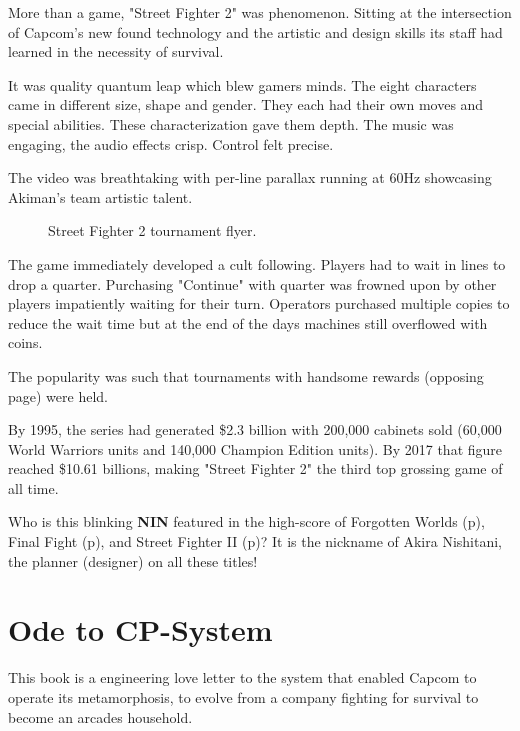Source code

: More than a game, "Street Fighter 2" was phenomenon. Sitting at the intersection of Capcom's new found technology and the artistic and design skills its staff had learned in the necessity of survival.

It was quality quantum leap which blew gamers minds. The eight characters came in different size, shape and gender. They each had their own moves and special abilities. These characterization gave them depth. The music was engaging, the audio effects crisp. Control felt precise. 

The video was breathtaking with per-line parallax running at 60Hz showcasing Akiman's team artistic talent. 


\begin{figure}[H]
\caption*{Street Fighter 2 tournament flyer.}
\end{figure}

The game immediately developed a cult following. Players had to wait in lines to drop a quarter. Purchasing "Continue" with quarter was frowned upon by other players impatiently waiting for their turn. Operators purchased multiple copies to reduce the wait time but at the end of the days machines still overflowed with coins\cite{sf2_oral_history}.

The popularity was such that tournaments with handsome rewards (opposing page) were held. 

By 1995, the series had generated \$2.3 billion with 200,000 cabinets sold\cite{usgamer20160101} (60,000 World Warriors units and 140,000 Champion Edition units). By 2017 that figure reached \$10.61 billions\cite{gamerevolution20140126}, making "Street Fighter 2" the third top grossing game of all time.

\begin{trivia}
Who is this blinking \textbf{NIN} featured in the high-score of Forgotten Worlds (p\pageref{nin_fw}), Final Fight (p\pageref{nin_ff}), and Street Fighter II (p\pageref{nin_sf2})? It is the nickname of Akira Nishitani, the planner (designer) on all these titles!
\end{trivia}

\section{Ode to CP-System}

This book is a engineering love letter to the system that enabled Capcom to operate its metamorphosis, to evolve from a company fighting for survival to become an arcades household.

• PROBLEM DESCRIPTION
Go through the material and select each line with the string "artistic" in it.

• ANSWER
: More than a game, "Street Fighter 2" was phenomenon. Sitting at the intersection of Capcom's new found technology and the artistic and design skills its staff had learned in the necessity of survival.
The video was breathtaking with per-line parallax running at 60Hz showcasing Akiman's team artistic talent. 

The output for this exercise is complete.